Task objective
In the entries that follow, the lines from the one with "Enable interactive file" through the one with "with exclude-file-types |" are the ones to write out, exactly and with both ends included. Nothing else should appear.
[[ Task inputs open ]]
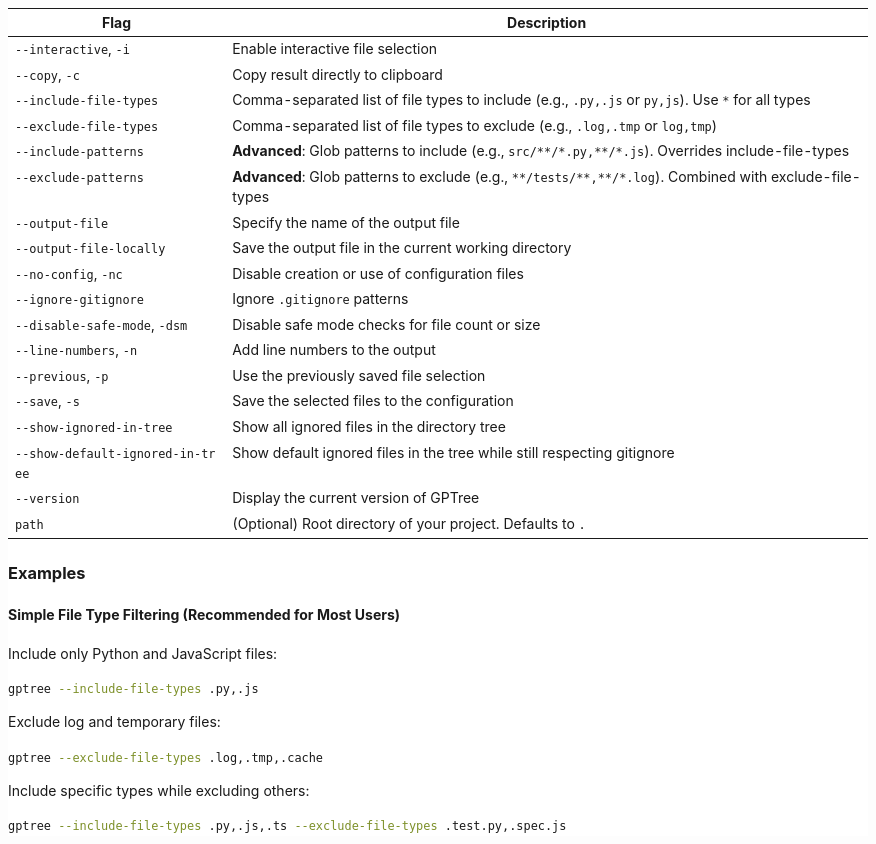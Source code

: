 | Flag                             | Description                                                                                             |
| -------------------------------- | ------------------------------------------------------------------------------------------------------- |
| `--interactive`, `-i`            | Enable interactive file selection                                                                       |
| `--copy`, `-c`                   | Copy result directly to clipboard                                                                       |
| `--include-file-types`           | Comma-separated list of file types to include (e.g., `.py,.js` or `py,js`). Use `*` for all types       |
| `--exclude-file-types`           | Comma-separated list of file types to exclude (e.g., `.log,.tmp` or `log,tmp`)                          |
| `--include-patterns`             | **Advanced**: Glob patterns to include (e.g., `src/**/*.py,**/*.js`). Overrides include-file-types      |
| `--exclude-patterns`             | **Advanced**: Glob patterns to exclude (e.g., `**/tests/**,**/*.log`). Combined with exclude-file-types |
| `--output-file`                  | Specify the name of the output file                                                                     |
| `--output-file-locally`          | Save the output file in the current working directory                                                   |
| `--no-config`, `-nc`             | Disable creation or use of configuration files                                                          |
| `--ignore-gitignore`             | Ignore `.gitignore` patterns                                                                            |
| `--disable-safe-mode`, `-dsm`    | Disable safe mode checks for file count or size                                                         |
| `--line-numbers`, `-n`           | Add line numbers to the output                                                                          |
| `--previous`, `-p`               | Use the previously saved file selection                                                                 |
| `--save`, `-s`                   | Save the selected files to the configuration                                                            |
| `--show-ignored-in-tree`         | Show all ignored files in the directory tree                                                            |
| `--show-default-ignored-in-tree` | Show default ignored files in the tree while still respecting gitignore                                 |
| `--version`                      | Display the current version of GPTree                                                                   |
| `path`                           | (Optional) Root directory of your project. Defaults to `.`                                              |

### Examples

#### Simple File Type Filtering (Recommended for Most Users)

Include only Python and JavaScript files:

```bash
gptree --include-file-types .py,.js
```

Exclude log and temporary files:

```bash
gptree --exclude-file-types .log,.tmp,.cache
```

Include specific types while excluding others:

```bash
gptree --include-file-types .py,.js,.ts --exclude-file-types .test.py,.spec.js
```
[[ Task inputs closed ]]
[[ Task inputs open ]]
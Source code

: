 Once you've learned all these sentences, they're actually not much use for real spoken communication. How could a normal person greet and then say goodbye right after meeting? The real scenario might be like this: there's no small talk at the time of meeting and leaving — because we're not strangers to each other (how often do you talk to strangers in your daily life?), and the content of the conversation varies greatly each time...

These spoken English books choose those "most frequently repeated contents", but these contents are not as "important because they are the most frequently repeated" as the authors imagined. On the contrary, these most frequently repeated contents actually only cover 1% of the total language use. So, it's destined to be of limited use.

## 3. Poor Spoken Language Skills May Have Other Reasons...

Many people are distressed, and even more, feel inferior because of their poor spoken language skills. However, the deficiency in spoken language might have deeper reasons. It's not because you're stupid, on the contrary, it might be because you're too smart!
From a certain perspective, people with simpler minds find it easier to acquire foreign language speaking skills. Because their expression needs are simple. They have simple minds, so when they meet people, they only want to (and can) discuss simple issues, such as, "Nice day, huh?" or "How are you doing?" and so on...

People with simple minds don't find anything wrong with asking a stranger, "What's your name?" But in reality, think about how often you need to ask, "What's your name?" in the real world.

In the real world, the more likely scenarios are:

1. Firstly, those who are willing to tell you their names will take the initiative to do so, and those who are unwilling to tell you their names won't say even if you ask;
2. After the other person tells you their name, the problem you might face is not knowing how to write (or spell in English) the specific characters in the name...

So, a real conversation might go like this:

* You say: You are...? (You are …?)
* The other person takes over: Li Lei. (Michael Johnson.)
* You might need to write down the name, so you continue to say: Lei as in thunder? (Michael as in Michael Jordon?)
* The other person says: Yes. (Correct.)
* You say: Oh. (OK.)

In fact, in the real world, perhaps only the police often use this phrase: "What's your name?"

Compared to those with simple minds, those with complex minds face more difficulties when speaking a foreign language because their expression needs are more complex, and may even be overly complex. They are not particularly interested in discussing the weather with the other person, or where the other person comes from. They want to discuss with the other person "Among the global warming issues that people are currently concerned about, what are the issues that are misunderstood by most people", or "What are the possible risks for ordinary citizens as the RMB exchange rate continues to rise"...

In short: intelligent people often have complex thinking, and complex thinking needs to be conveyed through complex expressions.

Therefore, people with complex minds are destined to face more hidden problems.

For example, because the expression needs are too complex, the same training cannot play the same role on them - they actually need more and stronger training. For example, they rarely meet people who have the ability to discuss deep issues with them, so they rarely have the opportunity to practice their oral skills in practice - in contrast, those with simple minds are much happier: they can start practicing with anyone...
[[ Task inputs closed ]]
Answer for the task
| `--interactive`, `-i`            | Enable interactive file selection                                                                       |
| `--copy`, `-c`                   | Copy result directly to clipboard                                                                       |
| `--include-file-types`           | Comma-separated list of file types to include (e.g., `.py,.js` or `py,js`). Use `*` for all types       |
| `--exclude-file-types`           | Comma-separated list of file types to exclude (e.g., `.log,.tmp` or `log,tmp`)                          |
| `--include-patterns`             | **Advanced**: Glob patterns to include (e.g., `src/**/*.py,**/*.js`). Overrides include-file-types      |
| `--exclude-patterns`             | **Advanced**: Glob patterns to exclude (e.g., `**/tests/**,**/*.log`). Combined with exclude-file-types |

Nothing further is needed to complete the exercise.